La storia si basa in larga parte sulle teorie scientifiche e gli scritti di Kip Thorne, fisico teorico statunitense, che è stato anche consulente della produzione, specializzato in fisica della gravitazione e astrofisica e uno dei maggiori esperti di relatività generale. Thorne è conosciuto soprattutto per le teorie riguardo alla possibilità di viaggi nel tempo tramite cunicoli spazio-temporali.
L’idea di andare a cercare risorse su altri pianeti non è nuova per la cinematografia e neanche per la scienza, seppure con programmi che non prevedono per il momento di sfruttare i buchi neri per “accorciare” gli spostamenti.

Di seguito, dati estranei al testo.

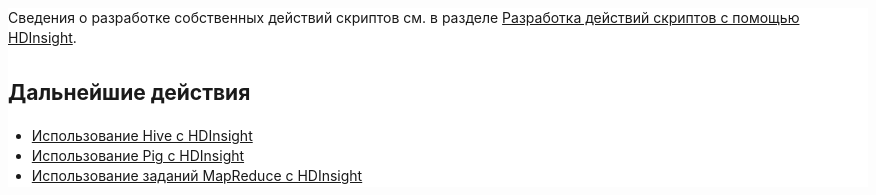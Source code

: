 Сведения о разработке собственных действий скриптов см. в разделе [Разработка действий скриптов с помощью HDInsight](hdinsight-hadoop-script-actions-linux.md).

## Дальнейшие действия

* [Использование Hive с HDInsight](hdinsight-use-hive.md)
* [Использование Pig с HDInsight](hdinsight-use-pig.md)
* [Использование заданий MapReduce с HDInsight](hdinsight-use-mapreduce.md)

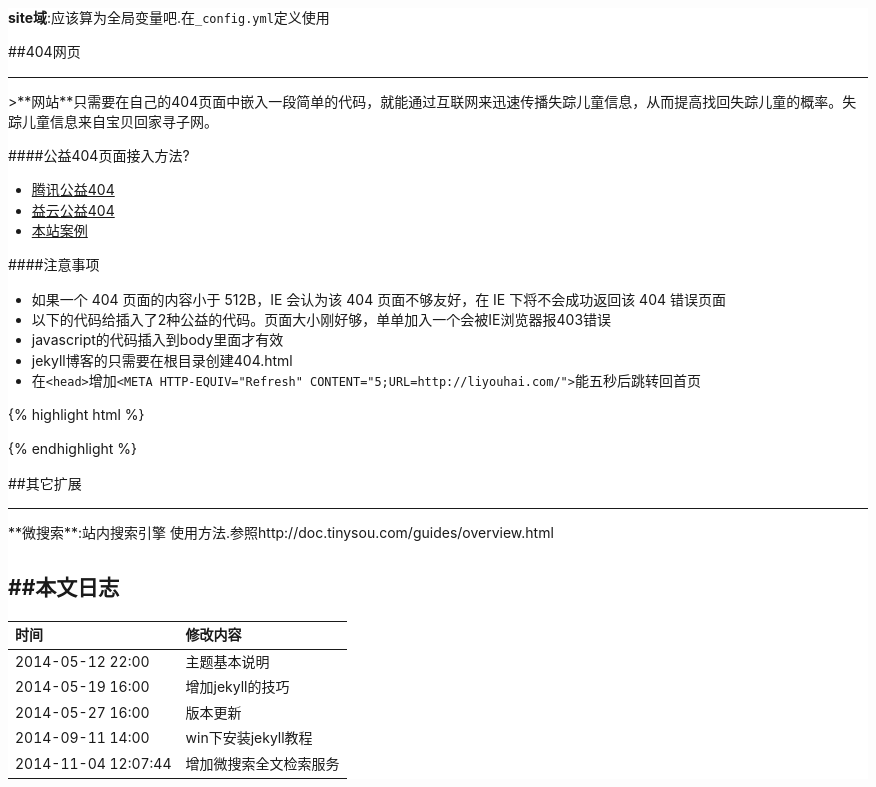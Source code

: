 **site域**:应该算为全局变量吧.在`_config.yml`定义使用

##404网页
<hr>
>**网站**只需要在自己的404页面中嵌入一段简单的代码，就能通过互联网来迅速传播失踪儿童信息，从而提高找回失踪儿童的概率。失踪儿童信息来自宝贝回家寻子网。


####公益404页面接入方法?
* [腾讯公益404](http://www.qq.com/404/)
* [益云公益404](http://yibo.iyiyun.com/Index/web404)
* [本站案例](http://liyouhai.com/jfajfajflaf)

####注意事项
- 如果一个 404 页面的内容小于 512B，IE 会认为该 404 页面不够友好，在 IE 下将不会成功返回该 404 错误页面
- 以下的代码给插入了2种公益的代码。页面大小刚好够，单单加入一个会被IE浏览器报403错误
- javascript的代码插入到body里面才有效
- jekyll博客的只需要在根目录创建404.html
- 在`<head>`增加`<META HTTP-EQUIV="Refresh" CONTENT="5;URL=http://liyouhai.com/">`能五秒后跳转回首页


{% highlight html %}
<!DOCTYPE html>
<html>
<head>
    <title>网页找不到_404公益</title>
</head>
<body>
<script type="text/javascript"src="http://www.qq.com/404/search_children.js" charset="utf-8"></script>

<iframe scrolling='no' frameborder='0' src='http://yibo.iyiyun.com/js/yibo404/key/2057' width='640' height='464' style='display:block; margin:0 auto;'></iframe>
</body>
</html>

{% endhighlight %}

##其它扩展
<hr>
**微搜索**:站内搜索引擎
使用方法.参照http://doc.tinysou.com/guides/overview.html


##本文日志
----------
|时间   | 修改内容  |
| :-------- | :--------|
| 2014-05-12 22:00|主题基本说明|
|2014-05-19 16:00|增加jekyll的技巧|
|2014-05-27 16:00|版本更新|
|2014-09-11 14:00|win下安装jekyll教程|
|2014-11-04 12:07:44|增加微搜索全文检索服务|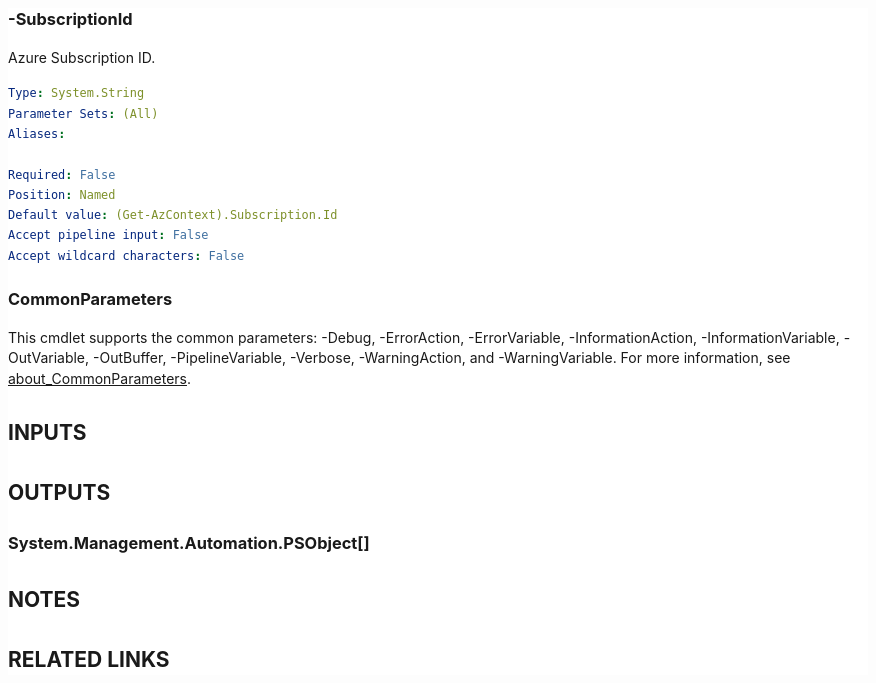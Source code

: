 ### -SubscriptionId
Azure Subscription ID.

```yaml
Type: System.String
Parameter Sets: (All)
Aliases:

Required: False
Position: Named
Default value: (Get-AzContext).Subscription.Id
Accept pipeline input: False
Accept wildcard characters: False
```

### CommonParameters
This cmdlet supports the common parameters: -Debug, -ErrorAction, -ErrorVariable, -InformationAction, -InformationVariable, -OutVariable, -OutBuffer, -PipelineVariable, -Verbose, -WarningAction, and -WarningVariable. For more information, see [about_CommonParameters](http://go.microsoft.com/fwlink/?LinkID=113216).

## INPUTS

## OUTPUTS

### System.Management.Automation.PSObject[]

## NOTES

## RELATED LINKS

La ricerca sui pianeti extrasolari che viene fatta attraverso lo spettrografo HARPS dell’ESO e il telescopio orbitante della NASA Kepler hanno già portato alla scoperta di un gran numero di essi . Attualmente la NASA ha in corso varie missioni che riguardano la possibilità di colonizzare altri pianeti all’interno del nostro Sistema Solare, Marte in primis, e che studiano soprattutto come riuscire a sostentare gli equipaggi di coloni. Tra queste la Mars Plant Experiment, che ha come traguardo il 2021 e per la quale sono in corso esperimenti per l’impianto di piccole serre o la missione Veg-01, che esplorerà la possibilità di far crescere piante sulla ISS.
Ma la creazione di avamposti nel nostro Sistema Solare potrebbe effettivamente essere solo una prima fase propedeutica a creare le condizioni per le esplorazioni umane nel resto dell’Universo.
Su Media INAF abbiamo parlato della conferenza Starship Congress 2013, coordinata dall’organizzazione di ricerca no profit Icarus Interstellar che vuole rendere possibile il viaggio interstellare entro il 2100. Secondo gli speaker intervenuti ai lavori di tale conferenza è assolutamente necessario che la specie umana preveda una ulteriore fase di sviluppo oltre il Sistema Solare, per scongiurare il rischio di estinzione che aumenta col passare del tempo. Il rischio di un impatto da asteroide, i devastanti effetti dei gas serra sul clima o l’esaurimento del Sole, sono tra le ragioni che porteranno fatalmente l’umanità all’estinzione. Sembra quasi che la sceneggiatura di Interstellar sia stata tratta dagli atti di questo congresso, anche se pare che il film nasca da una conferenza tenuta proprio da Kip Thorne, conferenza nella quale teorizzava che i viaggi nel tempo fossero possibili attraverso i cosiddetti wormhole.
L’equipaggio che entra in uno stato di animazione sospesa facendo pensare a un tentativo di conservazione criogenica che evita la “solita” scorciatoia dei viaggi spaziali più veloci della luce largamente utilizzato nei film di fantascienza pura, è tra gli elementi che danno maggiore interesse alla pellicola da un punto di vista scientifico. Dopo il grande successo di “Gravity”, si è potuto assistere ad un nuovo fenomeno: quello del diffondersi di recensioni non solo formali e stilistiche, ma di carattere scientifico sulle teorie sostenute e sviluppate all’interno delle pellicole.
A questo punto siamo davvero curiosi di vedere come Interstellar sarà accolto dagli appassionati di fantascienza, ma anche – anzi soprattutto – dalla comunità scientifica.